Only the lines that hold "coloro" should be in the answer, each copied from the data below.
*** DATASET ENTRIES
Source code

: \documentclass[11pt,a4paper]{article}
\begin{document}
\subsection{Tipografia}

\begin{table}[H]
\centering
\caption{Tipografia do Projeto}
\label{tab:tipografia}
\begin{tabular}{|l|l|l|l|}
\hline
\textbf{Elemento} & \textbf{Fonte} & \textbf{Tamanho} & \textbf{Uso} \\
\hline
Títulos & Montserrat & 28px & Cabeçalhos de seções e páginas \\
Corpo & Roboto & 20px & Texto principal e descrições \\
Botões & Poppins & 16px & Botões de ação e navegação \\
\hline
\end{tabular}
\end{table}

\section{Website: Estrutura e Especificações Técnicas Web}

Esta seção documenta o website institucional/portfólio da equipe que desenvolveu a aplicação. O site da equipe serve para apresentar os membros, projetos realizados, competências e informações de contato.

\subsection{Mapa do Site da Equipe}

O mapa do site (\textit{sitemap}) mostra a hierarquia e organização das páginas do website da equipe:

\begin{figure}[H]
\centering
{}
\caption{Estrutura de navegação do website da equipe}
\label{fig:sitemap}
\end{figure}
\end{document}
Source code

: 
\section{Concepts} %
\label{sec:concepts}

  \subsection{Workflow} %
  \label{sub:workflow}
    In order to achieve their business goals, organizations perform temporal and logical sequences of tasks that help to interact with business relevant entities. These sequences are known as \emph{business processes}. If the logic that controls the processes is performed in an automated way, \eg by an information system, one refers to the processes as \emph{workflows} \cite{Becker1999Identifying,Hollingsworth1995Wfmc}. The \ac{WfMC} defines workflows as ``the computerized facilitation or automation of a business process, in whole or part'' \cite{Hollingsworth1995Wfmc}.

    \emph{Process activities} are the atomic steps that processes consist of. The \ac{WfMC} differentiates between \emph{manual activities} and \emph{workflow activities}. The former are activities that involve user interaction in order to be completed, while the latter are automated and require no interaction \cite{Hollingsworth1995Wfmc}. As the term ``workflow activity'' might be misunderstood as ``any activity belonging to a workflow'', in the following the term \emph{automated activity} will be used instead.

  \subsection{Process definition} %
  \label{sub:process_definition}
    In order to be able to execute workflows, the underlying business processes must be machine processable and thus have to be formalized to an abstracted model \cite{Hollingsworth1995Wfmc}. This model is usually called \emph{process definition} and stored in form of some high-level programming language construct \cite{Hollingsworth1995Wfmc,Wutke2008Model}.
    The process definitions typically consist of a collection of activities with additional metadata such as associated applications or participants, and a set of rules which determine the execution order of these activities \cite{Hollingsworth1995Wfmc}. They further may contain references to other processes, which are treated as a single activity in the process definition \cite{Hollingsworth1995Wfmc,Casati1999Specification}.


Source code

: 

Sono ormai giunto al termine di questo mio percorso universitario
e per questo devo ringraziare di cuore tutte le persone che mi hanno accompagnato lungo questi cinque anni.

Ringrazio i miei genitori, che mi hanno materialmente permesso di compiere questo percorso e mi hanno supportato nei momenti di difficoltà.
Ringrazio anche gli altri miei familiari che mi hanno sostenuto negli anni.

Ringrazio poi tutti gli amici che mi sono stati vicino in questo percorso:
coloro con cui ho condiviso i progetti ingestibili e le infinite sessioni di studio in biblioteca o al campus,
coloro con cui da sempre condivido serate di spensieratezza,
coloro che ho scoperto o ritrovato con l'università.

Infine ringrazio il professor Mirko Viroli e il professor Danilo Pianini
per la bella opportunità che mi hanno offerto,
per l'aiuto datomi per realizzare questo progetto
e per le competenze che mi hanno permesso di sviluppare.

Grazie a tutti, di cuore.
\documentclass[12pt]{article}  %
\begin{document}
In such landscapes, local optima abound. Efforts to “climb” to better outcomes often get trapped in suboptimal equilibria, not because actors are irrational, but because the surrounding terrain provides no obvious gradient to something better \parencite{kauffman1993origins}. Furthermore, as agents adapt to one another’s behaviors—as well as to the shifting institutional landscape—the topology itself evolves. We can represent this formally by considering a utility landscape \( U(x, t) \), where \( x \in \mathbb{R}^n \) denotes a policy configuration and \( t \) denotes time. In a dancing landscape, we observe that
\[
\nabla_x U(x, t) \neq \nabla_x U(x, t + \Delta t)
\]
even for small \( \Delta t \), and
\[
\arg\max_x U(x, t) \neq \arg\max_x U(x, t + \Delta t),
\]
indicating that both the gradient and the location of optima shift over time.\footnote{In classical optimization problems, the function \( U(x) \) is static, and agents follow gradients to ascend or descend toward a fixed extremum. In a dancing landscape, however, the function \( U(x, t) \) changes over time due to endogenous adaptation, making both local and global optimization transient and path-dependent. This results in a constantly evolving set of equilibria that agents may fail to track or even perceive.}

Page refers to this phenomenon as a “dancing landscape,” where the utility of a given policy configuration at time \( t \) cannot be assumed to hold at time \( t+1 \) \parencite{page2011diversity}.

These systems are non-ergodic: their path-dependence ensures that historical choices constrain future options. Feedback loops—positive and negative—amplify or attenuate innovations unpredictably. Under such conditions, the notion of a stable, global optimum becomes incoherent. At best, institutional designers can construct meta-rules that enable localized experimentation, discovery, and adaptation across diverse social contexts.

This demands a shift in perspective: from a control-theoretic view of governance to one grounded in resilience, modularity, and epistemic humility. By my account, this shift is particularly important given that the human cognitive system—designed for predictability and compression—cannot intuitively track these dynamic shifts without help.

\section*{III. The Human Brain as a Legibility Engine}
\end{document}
******
_ANSWER BOX_
coloro con cui ho condiviso i progetti ingestibili e le infinite sessioni di studio in biblioteca o al campus,
coloro con cui da sempre condivido serate di spensieratezza,
coloro che ho scoperto o ritrovato con l'università.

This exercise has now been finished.